Versunkene Träume Kapitel 12 - Der esoterische Fortsetzungsroman

Doch nein, es war nicht Senta. Es war ihre temperamentvolle Freundin Strada, die auch heute wieder beim wöchentlichen Treffen der Damen im Café Stern gefehlt hatte. Strada, die Gattin von Gianluca Sant´Angelo, einem der bekanntesten Immobilienmakler vor Ort. Von ihrem umtriebigen Gatten hieß es, er verkaufe die Immobilie buchstäblich unter dem Allerwertesten des Eigentümers weg. Strada war sehr aufgeregt, als sie Jossi begrüßte: es ging auch ihr um die Liebe. Und da Strada Italienerin ist – Sizilianerin genauergesagt, ihre Familie stammt aus Palermo – ist die Liebe für sie eine kochendheiße Angelegenheit. Strada hat gerade erfahren, dass sie eine Rivalin hat. Auch sie gehört also zu den betrogenen Ehefrauen, wie Jossi nicht ohne Erleichterung feststellt, da es sie von einem Verdacht gegen Stradas angebliche Annäherung an Roland befreit, den Senta durch ihre Andeutungen gesät hat.


Die rassige Italienerin ist Opfer auf dem Feld ehelicher Untreue, nicht Täterin! Ihr Gianluca sei mit einer eleganten Brünetten gesehen worden, händehaltend, im Edel-Restaurant bei Kerzenschein und Mandolinen-Klängen Engelshaar-Pasta und Scampi schmausend, sich verliebt in ihre Augen blickend. Gute Freunde hätten es ihr berichtet, natürlich voll heuchlerischer Besorgnis um die Brüchigkeit ihrer Ehe. Nun kochte Strada vor Eifersucht und entwickelte Gelüste der Rache, die selbst die robuste Skorpion-Natur von Jossi erzittern machten. „Strada, wie kannst du nur so rachsüchtig sein? Gianluca ist doch auch nur ein Mann. Männer sind schwach, ich weiß es von meinem eigenen.“ Jossi glaubt sich selbst kaum.

Wie kann man einer betrogenen Ehefrau mit wohltemperierten Sprüchen Rat geben? Wie könnte man einer rasenden Tigerin ihre Beute entreißen, indem man ihr gut zuspricht? Ein sinnloses Unterfangen – wenn die Leidenschaft regiert, hat die kühle Ratio bekanntlich keinen Platz mehr. Strada war bei einer Hexe, erzählte sie, einer italienischen Magierin, Giuseppina. Giuseppina gehörte einer diskreten magischen Loge aus Italien an, die irgendwo in einem kleinen Hinterzimmer hinter Spitzengardinen ihr Wesen trieb und geheime Treffen organisierte.
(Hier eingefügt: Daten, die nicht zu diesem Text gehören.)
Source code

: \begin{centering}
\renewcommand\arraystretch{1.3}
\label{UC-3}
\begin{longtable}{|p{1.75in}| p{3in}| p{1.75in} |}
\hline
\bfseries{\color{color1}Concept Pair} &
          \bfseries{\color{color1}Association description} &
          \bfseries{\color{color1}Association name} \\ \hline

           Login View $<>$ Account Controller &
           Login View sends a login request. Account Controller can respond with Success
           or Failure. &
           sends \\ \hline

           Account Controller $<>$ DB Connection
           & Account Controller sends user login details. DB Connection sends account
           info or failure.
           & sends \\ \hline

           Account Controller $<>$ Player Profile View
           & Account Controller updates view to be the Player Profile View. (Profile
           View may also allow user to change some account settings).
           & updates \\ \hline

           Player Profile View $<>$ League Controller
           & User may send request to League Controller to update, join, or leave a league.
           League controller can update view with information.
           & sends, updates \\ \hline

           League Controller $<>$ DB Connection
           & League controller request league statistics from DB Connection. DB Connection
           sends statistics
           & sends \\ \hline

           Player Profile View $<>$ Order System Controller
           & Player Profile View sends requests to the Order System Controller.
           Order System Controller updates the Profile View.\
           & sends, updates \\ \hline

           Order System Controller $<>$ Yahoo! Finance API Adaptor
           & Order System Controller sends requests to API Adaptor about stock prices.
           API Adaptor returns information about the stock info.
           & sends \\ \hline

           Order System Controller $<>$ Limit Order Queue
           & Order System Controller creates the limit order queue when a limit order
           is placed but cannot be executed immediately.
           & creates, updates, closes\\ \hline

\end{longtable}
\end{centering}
Während Stradas untreuer Gatte zu den Versammlungen der Immobilienmakler ging und über die Gesetze zum Käuferschutz oder zur Provisionsregelung debattierte, ging sie zu Giuseppina.


Und Giuseppina kann alles: Sprüche, damit die Warzen an den Fußsohlen verschwinden, Gebete, damit der Gatte treu bleibt… Halt! Hat Strada nicht genau so einen magischen Zauber versucht, und ist Gianlucas Fremdgehen nicht ein Beweis dafür, dass der Zauber doch nicht wirkt? Das sähe Jossi aber falsch, behauptete Strada. Der Zauber wirke durchaus – doch diese Fremde, diese ehebrecherische Rivalin habe den „mal´occhio“, den bösen Blick praktiziert. Dort, wo Strada herkommt, glaubt man an den bösen Blick, an Verhexung, an höhere Gewalt. Jossi seufzte.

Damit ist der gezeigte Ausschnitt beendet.